The Sooners have traded being able to regularly crush teams over the top in the play-action passing game for having a steady, chain-moving scramble game. They’re also a lot less about the GT counter game this season because their tackles aren’t as good but they run a lot of counter-trey by pulling a fullback/tight end, some power/power-read, power-sweeps, draws, and zone schemes. They have a pretty diverse run game this year to make the most of a fantastic interior offensive line, deep cast of fullbacks and tight ends and then Jalen Hurts and the running backs.
It’s a similar playbook to years past but it all looks very different because of the personnel, particularly because Hurts is limited at reading the field past early reads and consistently making throws, but capable of handling 20-plus carries a game on power runs and scrambles.
Their numbers say they are still insanely explosive but if you watch them against teams that didn’t give away easy throws on POP passes to the tight ends or hitches and screens to CeeDee Lamb that he turned into 50-yard gains after the catch, the passing game isn’t the same as in years past.
5. LSU’s defense has struggled with running quarterbacks at times this year. Based on what you’ve seen, how might you prepare for Hurts?
The Sooner run game is really difficult to scheme and that’s why this offense is still very effective even though it doesn’t have the same caliber of play-action or dropback passing game as years past.
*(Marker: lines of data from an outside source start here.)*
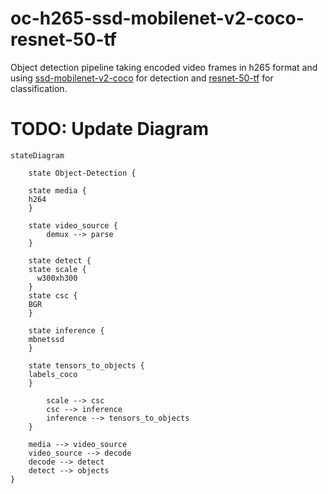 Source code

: # oc-h265-ssd-mobilenet-v2-coco-resnet-50-tf

Object detection pipeline taking encoded video frames in h265 format and using [ssd-mobilenet-v2-coco]() for detection and [resnet-50-tf]() for classification.

# TODO: Update Diagram

```mermaid
stateDiagram
 
    state Object-Detection {
  
    state media {
    h264
    }

    state video_source {
		demux --> parse 
    }
   
    state detect {
    state scale {
      w300xh300
    }
    state csc {
    BGR
    }

    state inference {
    mbnetssd
    }

    state tensors_to_objects {
    labels_coco
    }

		scale --> csc
		csc --> inference
		inference --> tensors_to_objects
    }
    
    media --> video_source
    video_source --> decode
    decode --> detect
    detect --> objects
} 
```
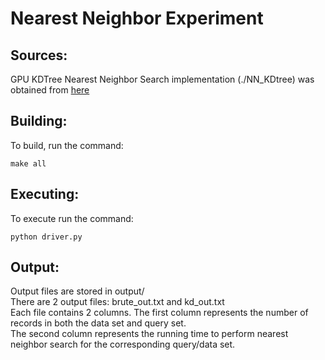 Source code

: Nearest Neighbor Experiment
===========================

Sources:
--------
GPU KDTree Nearest Neighbor Search implementation (./NN_KDtree) was obtained from [here](http://nghiaho.com/?p=437)


Building:
--------
To build, run the command:  
```
make all
```  

Executing:
----------
To execute run the command:  
```
python driver.py
```  

Output:
-------
Output files are stored in output/  
There are 2 output files: brute_out.txt and kd_out.txt  
Each file contains 2 columns. The first column represents the number of records in both the data set and query set.  
The second column represents the running time to perform nearest neighbor search for the corresponding query/data set.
Baylor had the most success against them by playing a lot of drop eight/inverted Tampa-2 coverage and making Hurts navigate crowded throwing lanes or else scramble against fast defenders with an eye on the backfield.
Texas had some degree of success playing man coverage, which was surprising because the Sooner wideouts are so talented and the Texas DBs have been, well y’all know. I think LSU could get away with playing Lamb and Co. in press-man, not only because the LSU corners are good but because Hurts isn’t a particularly decisive or effective passer when he doesn’t have easy reads and open receivers. The Longhorns didn’t contain him well though, so he hurt them on scrambles, and they got schemed up some by the OU power run game on the edges.
My guess is that Aranda will play man-free and try to have Jacoby Stevens and Grant Delpit well acquainted with the QB run game. In fact, there’s a game from back in the day where Aranda faced Cardale Jones and Ohio State in the B1G Championship game that could be instructive. The Badgers played man-free and then another coverage more akin to cover zero with the safeties playing at like eight yards deep and coming downhill on most everything with the corners getting very little help outside. It was a disaster that day because Cardale Jones beat them over the top a few times and the Badgers got burned peeking into the backfield on some misdirection and option runs. That said, I could see the Tigers getting super aggressive with the secondary and playing something close to cover zero with Delpit and Stevens playing close on the inside receivers and fullbacks and tight ends while the linebackers are free to play the run without worrying about coverage.
Basically I think LSU will really look to smother them and make them prove they can actually burn them deep in the passing game. If that isn’t looking good they can swing in the opposite direction, play really conservatively, and hope that OU can’t execute all the way down the field and in the red zone against the Tigers’ athleticism and tackling. The latter would be a safe way to win, the former combined with early scoring drives could put the Sooners in a really uncomfortable hole that buries them.